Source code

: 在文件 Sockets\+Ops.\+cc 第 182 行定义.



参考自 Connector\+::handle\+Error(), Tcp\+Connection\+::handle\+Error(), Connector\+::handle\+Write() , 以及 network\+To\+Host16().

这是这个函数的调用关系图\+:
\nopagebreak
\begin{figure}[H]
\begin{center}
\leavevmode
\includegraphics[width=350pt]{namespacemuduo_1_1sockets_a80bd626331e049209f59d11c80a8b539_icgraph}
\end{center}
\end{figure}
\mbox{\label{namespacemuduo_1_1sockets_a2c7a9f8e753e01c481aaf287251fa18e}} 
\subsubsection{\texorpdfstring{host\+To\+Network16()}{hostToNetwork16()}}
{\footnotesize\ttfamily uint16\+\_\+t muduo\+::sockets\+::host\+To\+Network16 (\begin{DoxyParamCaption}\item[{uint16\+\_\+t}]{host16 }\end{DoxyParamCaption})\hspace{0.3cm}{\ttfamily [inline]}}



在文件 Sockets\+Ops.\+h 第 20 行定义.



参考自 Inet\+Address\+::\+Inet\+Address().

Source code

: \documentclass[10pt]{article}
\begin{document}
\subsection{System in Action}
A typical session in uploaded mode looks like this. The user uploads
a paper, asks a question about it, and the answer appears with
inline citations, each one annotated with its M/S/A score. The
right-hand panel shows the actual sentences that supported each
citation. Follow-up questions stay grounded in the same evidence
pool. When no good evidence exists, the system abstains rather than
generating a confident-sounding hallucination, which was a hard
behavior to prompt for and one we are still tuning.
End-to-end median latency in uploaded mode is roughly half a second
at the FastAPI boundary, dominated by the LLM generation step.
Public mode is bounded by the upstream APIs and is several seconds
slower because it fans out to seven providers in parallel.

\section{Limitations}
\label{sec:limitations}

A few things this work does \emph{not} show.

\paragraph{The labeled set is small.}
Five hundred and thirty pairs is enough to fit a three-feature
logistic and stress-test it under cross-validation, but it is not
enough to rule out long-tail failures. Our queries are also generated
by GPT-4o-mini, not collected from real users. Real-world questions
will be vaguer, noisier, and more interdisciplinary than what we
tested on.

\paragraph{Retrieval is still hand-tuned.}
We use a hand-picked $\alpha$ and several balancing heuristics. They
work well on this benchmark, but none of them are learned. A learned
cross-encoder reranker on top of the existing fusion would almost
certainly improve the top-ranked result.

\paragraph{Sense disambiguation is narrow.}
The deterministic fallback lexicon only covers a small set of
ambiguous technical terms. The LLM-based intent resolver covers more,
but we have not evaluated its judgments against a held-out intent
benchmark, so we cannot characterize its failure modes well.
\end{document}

-------

* **What you are asked to do**
From the first line of the data above to the line containing "We use a hand-picked", repeat everything exactly and add nothing.

* **Solved exercise**
Source code

: 在文件 Sockets\+Ops.\+cc 第 182 行定义.



参考自 Connector\+::handle\+Error(), Tcp\+Connection\+::handle\+Error(), Connector\+::handle\+Write() , 以及 network\+To\+Host16().

这是这个函数的调用关系图\+:
\nopagebreak
\begin{figure}[H]
\begin{center}
\leavevmode
\includegraphics[width=350pt]{namespacemuduo_1_1sockets_a80bd626331e049209f59d11c80a8b539_icgraph}
\end{center}
\end{figure}
\mbox{\label{namespacemuduo_1_1sockets_a2c7a9f8e753e01c481aaf287251fa18e}} 
\subsubsection{\texorpdfstring{host\+To\+Network16()}{hostToNetwork16()}}
{\footnotesize\ttfamily uint16\+\_\+t muduo\+::sockets\+::host\+To\+Network16 (\begin{DoxyParamCaption}\item[{uint16\+\_\+t}]{host16 }\end{DoxyParamCaption})\hspace{0.3cm}{\ttfamily [inline]}}



在文件 Sockets\+Ops.\+h 第 20 行定义.



参考自 Inet\+Address\+::\+Inet\+Address().

Source code

: \documentclass[10pt]{article}
\begin{document}
\subsection{System in Action}
A typical session in uploaded mode looks like this. The user uploads
a paper, asks a question about it, and the answer appears with
inline citations, each one annotated with its M/S/A score. The
right-hand panel shows the actual sentences that supported each
citation. Follow-up questions stay grounded in the same evidence
pool. When no good evidence exists, the system abstains rather than
generating a confident-sounding hallucination, which was a hard
behavior to prompt for and one we are still tuning.
End-to-end median latency in uploaded mode is roughly half a second
at the FastAPI boundary, dominated by the LLM generation step.
Public mode is bounded by the upstream APIs and is several seconds
slower because it fans out to seven providers in parallel.

\section{Limitations}
\label{sec:limitations}

A few things this work does \emph{not} show.

\paragraph{The labeled set is small.}
Five hundred and thirty pairs is enough to fit a three-feature
logistic and stress-test it under cross-validation, but it is not
enough to rule out long-tail failures. Our queries are also generated
by GPT-4o-mini, not collected from real users. Real-world questions
will be vaguer, noisier, and more interdisciplinary than what we
tested on.

\paragraph{Retrieval is still hand-tuned.}
We use a hand-picked $\alpha$ and several balancing heuristics. They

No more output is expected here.